Horas antes de la histórica actuación, pisaron su primer plató de televisión en Fiesta, programa de Telecinco, donde pusieron en pie al público del magacín. “Estamos súper orgullosas de llevar la verbena canaria por todo el mundo” fue la primera frase que pronunciaron en la entrevista con Emma García, a la que le confesaron que entre ellas mismas se peinan y maquillan antes de subir al escenario: “Hacemos lo que podemos”, bromearon. Sus padres les han dado el mejor consejo posible, como revelaron ante las cámaras: “Nos dicen que disfrutemos del momento, pero siempre con los pies en el suelo”.
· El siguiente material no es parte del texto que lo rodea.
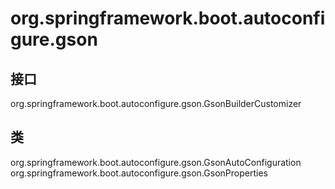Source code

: # org.springframework.boot.autoconfigure.gson

## 接口

org.springframework.boot.autoconfigure.gson.GsonBuilderCustomizer

## 类

org.springframework.boot.autoconfigure.gson.GsonAutoConfiguration
org.springframework.boot.autoconfigure.gson.GsonProperties




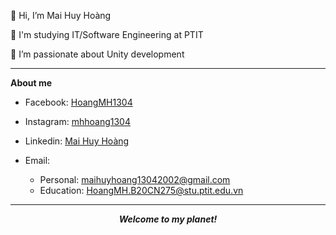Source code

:  👋 Hi, I’m Mai Huy Hoàng
 
 🏫 I'm studying IT/Software Engineering at PTIT
 
 🌱 I’m passionate about Unity development
<!-- - 📫 How to reach me: maihuyhoang13042002@gmail.com -->

***

**About me**

- Facebook: [HoangMH1304](https://www.facebook.com/HoangMH1304)

- Instagram: [mhhoang1304](https://www.instagram.com/mhhoang1304/)

- Linkedin: [Mai Huy Hoàng](https://www.linkedin.com/in/ho%C3%A0ng-mai-745b31146/)

- Email:
  + Personal: <maihuyhoang13042002@gmail.com>
  + Education: <HoangMH.B20CN275@stu.ptit.edu.vn>

---

<p align="center">
  <em><strong>Welcome to my planet!</strong></em>
</p>


<!---
HoangMH1304/HoangMH1304 is a ✨ special ✨ repository because its `README.md` (this file) appears on your GitHub profile.
You can click the Preview link to take a look at your changes.
--->
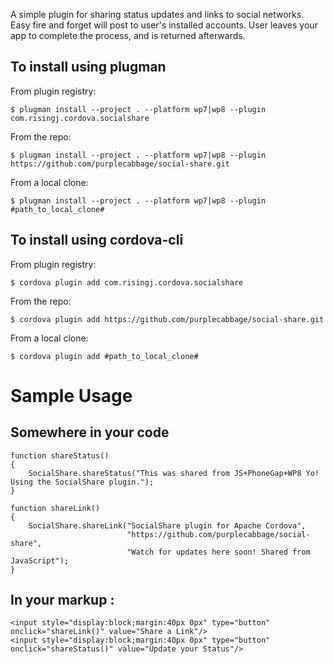 A simple plugin for sharing status updates and links to social networks.  Easy fire and forget will post to user's installed accounts.  User leaves your app to complete the process, and is returned afterwards.


To install using plugman
---
    
From plugin registry:
    
    $ plugman install --project . --platform wp7|wp8 --plugin com.risingj.cordova.socialshare

From the repo:
    
    $ plugman install --project . --platform wp7|wp8 --plugin https://github.com/purplecabbage/social-share.git

From a local clone:
    
    $ plugman install --project . --platform wp7|wp8 --plugin #path_to_local_clone#

To install using cordova-cli
---

From plugin registry:

    $ cordova plugin add com.risingj.cordova.socialshare

From the repo:

    $ cordova plugin add https://github.com/purplecabbage/social-share.git

From a local clone:

    $ cordova plugin add #path_to_local_clone#      

Sample Usage 
===

Somewhere in your code 
---

    function shareStatus()
    {
        SocialShare.shareStatus("This was shared from JS+PhoneGap+WP8 Yo! Using the SocialShare plugin.");
    }

    function shareLink()
    {
        SocialShare.shareLink("SocialShare plugin for Apache Cordova",
                              "https://github.com/purplecabbage/social-share",
                              "Watch for updates here soon! Shared from JavaScript");
    }


In your markup :
---

    <input style="display:block;margin:40px 0px" type="button" onclick="shareLink()" value="Share a Link"/>
    <input style="display:block;margin:40px 0px" type="button" onclick="shareStatus()" value="Update your Status"/>
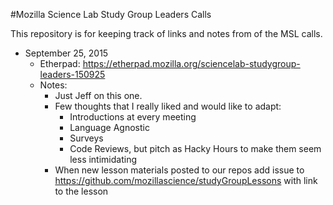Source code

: #Mozilla Science Lab Study Group Leaders Calls

This repository is for keeping track of links and notes from of the MSL calls.

- September 25, 2015
   - Etherpad: https://etherpad.mozilla.org/sciencelab-studygroup-leaders-150925
   - Notes: 
      - Just Jeff on this one.  
      - Few thoughts that I really liked and would like to adapt:
          - Introductions at every meeting
          - Language Agnostic
          - Surveys
          - Code Reviews, but pitch as Hacky Hours to make them seem less
          intimidating
      - When new lesson materials posted to our repos add issue to  
        https://github.com/mozillascience/studyGroupLessons with link to the
        lesson
       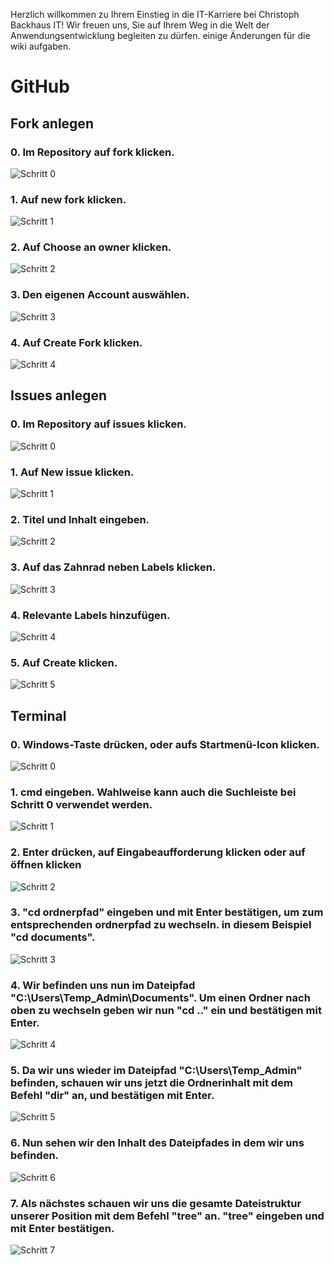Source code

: Herzlich willkommen zu Ihrem Einstieg in die IT-Karriere bei Christoph Backhaus IT! Wir freuen uns, Sie auf Ihrem Weg in die Welt der Anwendungsentwicklung begleiten zu dürfen.
einige Änderungen für die wiki aufgaben. 

# **GitHub**  
  
## Fork anlegen  
### 0. Im Repository auf fork klicken.  
![Schritt 0](/images/GitHub_Fork_0.PNG)
### 1. Auf new fork klicken.  
![Schritt 1](/images/GitHub_Fork_1.PNG)
### 2. Auf Choose an owner klicken.  
![Schritt 2](/images/GitHub_Fork_3.PNG)
### 3. Den eigenen Account auswählen.  
![Schritt 3](/images/GitHub_Fork_4.PNG)
### 4. Auf Create Fork klicken.  
![Schritt 4](/images/GitHub_Fork_5.PNG)

## Issues anlegen
### 0. Im Repository auf issues klicken.  
![Schritt 0](/images/GitHub_Issues_0.PNG)
### 1. Auf New issue klicken.  
![Schritt 1](/images/GitHub_Issues_1.PNG)
### 2. Titel und Inhalt eingeben.  
![Schritt 2](/images/GitHub_Issues_2.png)
### 3. Auf das Zahnrad neben Labels klicken.  
![Schritt 3](/images/GitHub_Issues_3.PNG)
### 4. Relevante Labels hinzufügen.  
![Schritt 4](/images/GitHub_Issues_4.PNG)
### 5. Auf Create klicken.  
![Schritt 5](/images/GitHub_Issues_5.PNG)

## Terminal
### 0. Windows-Taste drücken, oder aufs Startmenü-Icon klicken.  
![Schritt 0](/images/Terminal_Win_0.PNG)
### 1. cmd eingeben. Wahlweise kann auch die Suchleiste bei Schritt 0 verwendet werden.  
![Schritt 1](/images/Terminal_Win_1.png)
### 2. Enter drücken, auf Eingabeaufforderung klicken oder auf öffnen klicken  
![Schritt 2](/images/Terminal_Win_2.png)
### 3. "cd ordnerpfad" eingeben und mit Enter bestätigen, um zum entsprechenden ordnerpfad zu wechseln. in diesem Beispiel "cd documents".  
![Schritt 3](/images/Terminal_Win_3.PNG)
### 4. Wir befinden uns nun im Dateipfad "C:\Users\Temp_Admin\Documents". Um einen Ordner nach oben zu wechseln geben wir nun "cd .." ein und bestätigen mit Enter.  
![Schritt 4](/images/Terminal_Win_4.PNG)
### 5. Da wir uns wieder im Dateipfad "C:\Users\Temp_Admin" befinden, schauen wir uns jetzt die Ordnerinhalt mit dem Befehl "dir" an, und bestätigen mit Enter.  
![Schritt 5](/images/Terminal_Win_5.png)
### 6. Nun sehen wir den Inhalt des Dateipfades in dem wir uns befinden.  
![Schritt 6](/images/Terminal_Win_6.PNG)
### 7. Als nächstes schauen wir uns die gesamte Dateistruktur unserer Position mit dem Befehl "tree" an. "tree" eingeben und mit Enter bestätigen.  
![Schritt 7](/images/Terminal_Win_7.png)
La apuesta por cuatro solistas femeninas -un formato prácticamente inédito-, el carisma que desprenden sobre el escenario, unido a coreografías sencillas y una música muy pegadiza que invita a bailar desde los primeros compases, están detrás de este boom musical global que ha revolucionado las redes sociales, donde una legión de seguidores de todas las edades cantan, se mueven e imitan el buen rollo que transmiten las componentes de la orquesta más internacional de Arafo, un municipio de alrededor de 6.000 habitantes e histórica tierra de músicos.
Su alcalde, Juan Ramón Martín, celebra el fenómeno viral de Nueva Línea con una “gran satisfacción”, según declaró ayer a DIARIO DE AVISOS, “porque Nueva Línea recoge el fruto de la historia del municipio de Arafo con las orquestas, pero, además, porque son cuatro chicas las caras visibles de ese éxito en un ámbito mayoritariamente masculino”. También dedicó unas palabras al alma mater del grupo: “Me hace muy feliz que esté al frente de esta formación José Marrero, que ha vivido siempre de la música, incluso en épocas muy complicadas; esto es un reconocimiento a una trayectoria impecable y a una magnífica persona”.
Maite, Sofía, Alicia y Raquel han conquistado el corazón de los isleños con su música, pero también por su sencillez y su objetivo, que verbalizan en cada entrevista, de “llevar el nombre de Canarias a lo más alto”. Las embajadoras de las verbenas del Archipiélago por el mundo, que se confiesan admiradoras de Nathy Peluso, Olga Tañón, Aitana y Quevedo, admiten que su baile “no es muy elaborado, pero a la gente le parece gracioso vernos haciendo el saltito y el pasito”.
Su rutilante irrupción en el mercado musical global tendrá estos días reflejo en las calles del Carnaval chicharrero, donde abundarán los cuartetos con traje corto, suelto, de color azul o plateado y micrófono en mano cantando ‘Una noche de copas’ y pidiendo por las esquinas “un besito nada más”.